Why I Take the Risk of Loving Others
(Photo: Nina Strehl/Unsplash)
As a Christian, I am always encouraged to do my best in everything that I do, but most especially to be the best Christian I can be. This means putting my love for my neighbour above my love for myself.
If I love my neighbour, my neighbour will respond likewise and love me, and I gain a friend.

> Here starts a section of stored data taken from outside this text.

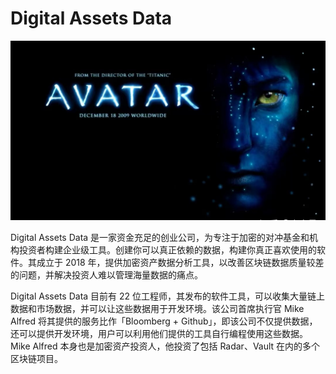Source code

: # Digital Assets Data



![](3f345d60d13251dadf89156aafea5a6.jpg)

Digital Assets Data 是一家资金充足的创业公司，为专注于加密的对冲基金和机构投资者构建企业级工具。创建你可以真正依赖的数据，构建你真正喜欢使用的软件。其成立于 2018 年，提供加密资产数据分析工具，以改善区块链数据质量较差的问题，并解决投资人难以管理海量数据的痛点。

Digital Assets Data 目前有 22 位工程师，其发布的软件工具，可以收集大量链上数据和市场数据，并可以让这些数据用于开发环境。该公司首席执行官 Mike Alfred 将其提供的服务比作「Bloomberg + Github」，即该公司不仅提供数据，还可以提供开发环境，用户可以利用他们提供的工具自行编程使用这些数据。Mike Alfred 本身也是加密资产投资人，他投资了包括 Radar、Vault 在内的多个区块链项目。
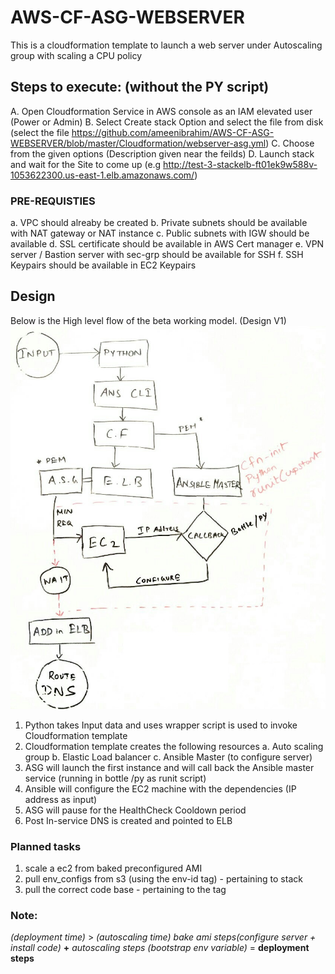 # AWS-CF-ASG-WEBSERVER
This is a cloudformation template to launch a web server under Autoscaling group with scaling a CPU policy

## Steps to execute: (without the PY script)

  A. Open Cloudformation Service in AWS console as an IAM elevated user (Power or Admin)
  B. Select Create stack Option and select the file from disk (select the file https://github.com/ameenibrahim/AWS-CF-ASG-WEBSERVER/blob/master/Cloudformation/webserver-asg.yml)
  C. Choose from the given options (Description given near the feilds)
  D. Launch stack and wait for the Site to come up (e.g http://test-3-stackelb-ft01ek9w588v-1053622300.us-east-1.elb.amazonaws.com/)
  
### PRE-REQUISTIES
  a. VPC should alreaby be created
  b. Private subnets should be available with NAT gateway or NAT instance
  c. Public subnets with IGW should be available
  d. SSL certificate should be available in AWS Cert manager
  e. VPN server / Bastion server with sec-grp should be available for SSH 
  f. SSH Keypairs should be available in EC2 Keypairs


## Design

Below is the High level flow of the beta working model. (Design V1)
![V2 Design](https://raw.githubusercontent.com/ameenibrahim/AWS-CF-ASG-WEBSERVER/master/Designs/V1-Py-CF-Ansible.jpg)

1. Python takes Input data and uses wrapper script is used to invoke Cloudformation template
2. Cloudformation template creates the following resources
    a. Auto scaling group
    b. Elastic Load balancer
    c. Ansible Master (to configure server)
3. ASG will launch the first instance and will call back the Ansible master service (running in bottle /py as runit script)
4. Ansible will configure the EC2 machine with the dependencies (IP address as input)
5. ASG will pause for the HealthCheck Cooldown period
6. Post In-service DNS is created and pointed to ELB

### Planned tasks

1. scale a ec2 from baked preconfigured AMI
2. pull env_configs  from s3 (using the env-id tag) - pertaining to stack
3. pull the correct code base - pertaining to the tag

### Note:
*(deployment time)* > *(autoscaling time)*
*bake ami steps(configure server + install code)*  **+** *autoscaling steps (bootstrap env variable)* = **deployment steps**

But it is possible for my neighbour to respond differently, to repay my love with disdain, and this will make me feel ashamed.
It is this possibility of shame which hinders my Christianity and prevents me from loving.
And it’s not only this shame, it is also within my nature to desire that which is not ordered, a thorn in my flesh which always stands in the way of my goodness.
“I do not understand my own behaviour,” wonders St Paul, “I do not act as I mean to, but I do things that I hate” (Rom 7:14-17).
Nevertheless, I am encouraged by Jesus Christ, by all the angels and saints, that persevering in goodness and in love—that persevering in being a Christian—is possible even in the face of shame, is possible even when my desires are disordered.
If they can do it, so can I, and it is God who, seeing my disordered desires and my willingness to do good, blesses me with the grace to achieve goodness.
In fact, my disordered desire is a challenge which I can not only overcome, but appreciate, for in humbling me it lifts me up.
At least that’s how St Paul looked at it, this same thorn in the flesh: “Wherefore, so that I should not get above myself, I was given a thorn in the flesh, a messenger from Satan to batter me and prevent me from getting above myself” (2 Cor 12:7-9).
This is why I continue to love my neighbour at the risk of my love not being returned, for the value of earning a friend is greater than the risk of shame.
This is why I continue to will the good, regardless of my disordered desires, since the grace of God, promised to a humble and contrite heart, will carry me through.
Thus while we cooperate with the restrictions set before us as Christian communities in these crucial times, let us not be remiss in doing good.